新春かくし芸大会は、今年もマチャアキが50点、中山秀征は49点で終った。毎年これで納得させられてしまうのは演出の問題だろうと思うのだけれど、うまく騙してくれているのでまあいいのか。視聴者はマチャアキと中山秀征がほぼ同格の芸を見せてくれていることに気付いてはいるのだろうし……。
ふと気付いたことをメモメモ。
雨上がり決死隊らの局部を隠す「かくし」芸、つぶやきシローの最近テレビに出ていない(テレビ界から隠されている)ことをネタにした「かくし」芸、石塚英彦の太っていて小さなテレビから出てこれない貞子という「かくし」芸あたりは、非常にわかりやすい形でネタの構造が示されている。けれども、40周年記念特別オープニング演目と題されたモーニング娘。の40回連続長縄跳びは、いったいどこがどうかくし芸だったのか気付かない視聴者が3割程度はいたのではなかろうか。

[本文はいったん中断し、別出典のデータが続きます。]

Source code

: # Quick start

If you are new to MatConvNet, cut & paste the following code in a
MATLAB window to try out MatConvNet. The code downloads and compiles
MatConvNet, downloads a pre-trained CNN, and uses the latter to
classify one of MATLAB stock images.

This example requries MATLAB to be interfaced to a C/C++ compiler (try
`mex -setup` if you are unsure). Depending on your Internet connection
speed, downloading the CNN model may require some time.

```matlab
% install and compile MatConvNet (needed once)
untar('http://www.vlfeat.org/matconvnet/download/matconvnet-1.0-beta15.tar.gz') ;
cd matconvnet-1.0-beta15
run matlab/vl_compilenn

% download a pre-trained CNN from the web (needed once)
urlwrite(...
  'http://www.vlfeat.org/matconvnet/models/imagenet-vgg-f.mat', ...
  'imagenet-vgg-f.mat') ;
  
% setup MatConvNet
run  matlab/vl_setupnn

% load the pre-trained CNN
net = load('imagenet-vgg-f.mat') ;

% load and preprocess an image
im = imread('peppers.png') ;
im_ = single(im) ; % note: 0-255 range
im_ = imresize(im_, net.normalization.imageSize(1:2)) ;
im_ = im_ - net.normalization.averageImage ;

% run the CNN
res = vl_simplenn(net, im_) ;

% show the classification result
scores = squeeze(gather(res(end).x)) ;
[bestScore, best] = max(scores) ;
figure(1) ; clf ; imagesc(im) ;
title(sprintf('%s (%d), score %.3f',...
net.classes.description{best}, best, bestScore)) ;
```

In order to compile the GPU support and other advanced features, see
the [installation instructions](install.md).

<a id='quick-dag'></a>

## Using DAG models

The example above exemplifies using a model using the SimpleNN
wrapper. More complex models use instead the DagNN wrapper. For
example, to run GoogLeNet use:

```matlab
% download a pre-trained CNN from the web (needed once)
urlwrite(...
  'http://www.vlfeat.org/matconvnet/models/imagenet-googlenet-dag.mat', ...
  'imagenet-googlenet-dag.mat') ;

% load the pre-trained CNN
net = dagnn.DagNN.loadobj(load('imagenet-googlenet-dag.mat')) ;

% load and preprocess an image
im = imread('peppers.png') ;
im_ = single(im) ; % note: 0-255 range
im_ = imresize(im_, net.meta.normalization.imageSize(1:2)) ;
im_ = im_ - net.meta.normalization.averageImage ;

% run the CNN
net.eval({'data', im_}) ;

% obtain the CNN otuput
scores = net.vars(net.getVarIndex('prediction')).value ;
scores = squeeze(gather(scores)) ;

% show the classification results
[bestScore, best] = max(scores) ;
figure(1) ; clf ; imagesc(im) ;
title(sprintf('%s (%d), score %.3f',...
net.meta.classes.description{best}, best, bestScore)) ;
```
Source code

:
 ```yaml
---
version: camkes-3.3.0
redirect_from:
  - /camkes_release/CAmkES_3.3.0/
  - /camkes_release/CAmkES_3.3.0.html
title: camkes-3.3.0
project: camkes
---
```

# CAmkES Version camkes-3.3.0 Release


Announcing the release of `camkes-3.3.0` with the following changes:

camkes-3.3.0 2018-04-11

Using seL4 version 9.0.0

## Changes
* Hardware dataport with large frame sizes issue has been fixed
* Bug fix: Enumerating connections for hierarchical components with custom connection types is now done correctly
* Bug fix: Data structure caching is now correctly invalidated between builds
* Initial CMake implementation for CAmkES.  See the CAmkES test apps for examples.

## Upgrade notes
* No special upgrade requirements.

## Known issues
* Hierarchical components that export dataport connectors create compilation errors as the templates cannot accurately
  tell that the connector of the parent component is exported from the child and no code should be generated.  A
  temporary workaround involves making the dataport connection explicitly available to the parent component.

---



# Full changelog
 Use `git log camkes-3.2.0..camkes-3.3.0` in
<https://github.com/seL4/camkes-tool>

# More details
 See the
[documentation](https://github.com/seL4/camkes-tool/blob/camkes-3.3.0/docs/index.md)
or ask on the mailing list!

モーニング娘。はちっとも芸に成功せず、とうとう番組の最後(マチャアキの50点が出て、当軍の勝利が報じられた後!!)になって特設会場から本会場へと姿を現す。そして最後にビシッと
などといいつつ、いとも簡単に40回連続の長縄跳びに成功してみせる。かくしてようやく、かくし芸大会が始まるよ! ということで爆竹が弾け、お祝いの飾りがババーンと登場する。一見、3時間かけた大掛かりなコントと思われる。しかし、そう単純に捉えるのは少しばかり甘いのではなかろうか。

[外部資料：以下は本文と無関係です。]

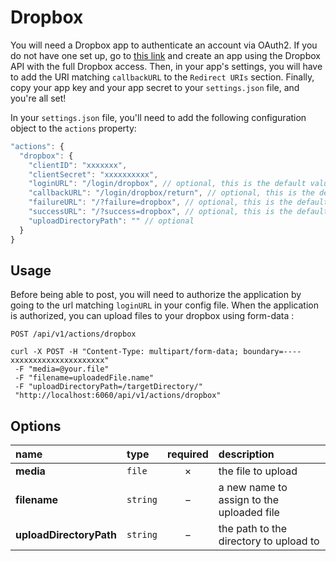 # Dropbox

You will need a Dropbox app to authenticate an account via OAuth2.
If you do not have one set up, go to [this link](https://www.dropbox.com/developers/apps/create) and create an app using the Dropbox API with the full Dropbox access.
Then, in your app's settings, you will have to add the URI matching `callbackURL` to the `Redirect URIs` section.
Finally, copy your app key and your app secret to your `settings.json` file, and you're all set!

In your `settings.json` file, you'll need to add the following configuration object to the `actions` property:

```js
"actions": {
  "dropbox": {
    "clientID": "xxxxxxx",
    "clientSecret": "xxxxxxxxxx",
    "loginURL": "/login/dropbox", // optional, this is the default value
    "callbackURL": "/login/dropbox/return", // optional, this is the default value
    "failureURL": "/?failure=dropbox", // optional, this is the default value
    "successURL": "/?success=dropbox", // optional, this is the default value
    "uploadDirectoryPath": "" // optional
  }
}
```

## Usage

Before being able to post, you will need to authorize the application by going to the url matching `loginURL` in your config file.
When the application is authorized, you can upload files to your dropbox using form-data :

`POST /api/v1/actions/dropbox`

```cURL
curl -X POST -H "Content-Type: multipart/form-data; boundary=----xxxxxxxxxxxxxxxxxxxxx"
 -F "media=@your.file"
 -F "filename=uploadedFile.name"
 -F "uploadDirectoryPath=/targetDirectory/"
 "http://localhost:6060/api/v1/actions/dropbox"
```

## Options

|name|type|required|description|
|:---|:---|:---:|:---|
|**media**|`file`|&times;|the file to upload|
|**filename**|`string`|&minus;|a new name to assign to the uploaded file|
|**uploadDirectoryPath**|`string`|&minus;|the path to the directory to upload to|
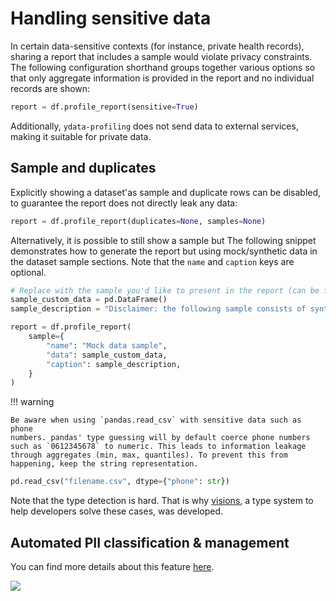 # Handling sensitive data

In certain data-sensitive contexts (for instance, private health
records), sharing a report that includes a sample would violate privacy
constraints. The following configuration shorthand groups together
various options so that only aggregate information is provided in the
report and no individual records are shown:

``` python linenums="1"
report = df.profile_report(sensitive=True)
```

Additionally, `ydata-profiling` does not send data to external
services, making it suitable for private data.

## Sample and duplicates

Explicitly showing a dataset\'as sample and duplicate rows can be
disabled, to guarantee the report does not directly leak any data:

``` python linenums="1"
report = df.profile_report(duplicates=None, samples=None)
```

Alternatively, it is possible to still show a sample but The following
snippet demonstrates how to generate the report but using mock/synthetic
data in the dataset sample sections. Note that the `name` and `caption`
keys are optional.

``` python linenums="1" title="Generate profiling with sensitive data: mocked sample"
# Replace with the sample you'd like to present in the report (can be from a mock or synthetic data generator)
sample_custom_data = pd.DataFrame()
sample_description = "Disclaimer: the following sample consists of synthetic data following the format of the underlying dataset."

report = df.profile_report(
    sample={
        "name": "Mock data sample",
        "data": sample_custom_data,
        "caption": sample_description,
    }
)
```

!!! warning

    Be aware when using `pandas.read_csv` with sensitive data such as phone
    numbers. pandas' type guessing will by default coerce phone numbers
    such as `0612345678` to numeric. This leads to information leakage
    through aggregates (min, max, quantiles). To prevent this from
    happening, keep the string representation.

``` python linenums="1"
pd.read_csv("filename.csv", dtype={"phone": str})
```

Note that the type detection is hard. That is why
[visions](https://github.com/dylan-profiler/visions), a type system to
help developers solve these cases, was developed.

## Automated PII classification & management

You can find more details about this feature [here](pii_identification_management.md).

<img referrerpolicy="no-referrer-when-downgrade" src="https://static.scarf.sh/a.png?x-pxid=baa0e45f-0c03-4190-9646-9d8ea2640ba2" />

東野圭吾「名探偵の掟」を読まれた方ならピンとくるだろう。警察が名探偵に先んじて真犯人を検挙してはならないのが探偵小説のセオリーだ。間違っても警察は真犯人を検挙してはならないのである。この役割を守るため、警察はどうしたらよいか。そう、探偵に先んじて事件の真相を突き止めねばならないのである。でなければ、おちおち適当な犯人をでっち上げてなぞいられない。まさか真犯人ではあるまいな、と恐れおののくことになろう。そして遠からず、不安は現実のものとなってしまうのだ。
モーニング娘。の演目とはつまり、本当は簡単にできる40回連続長縄跳びをいかに隠すか、という「かくし」芸だったのである。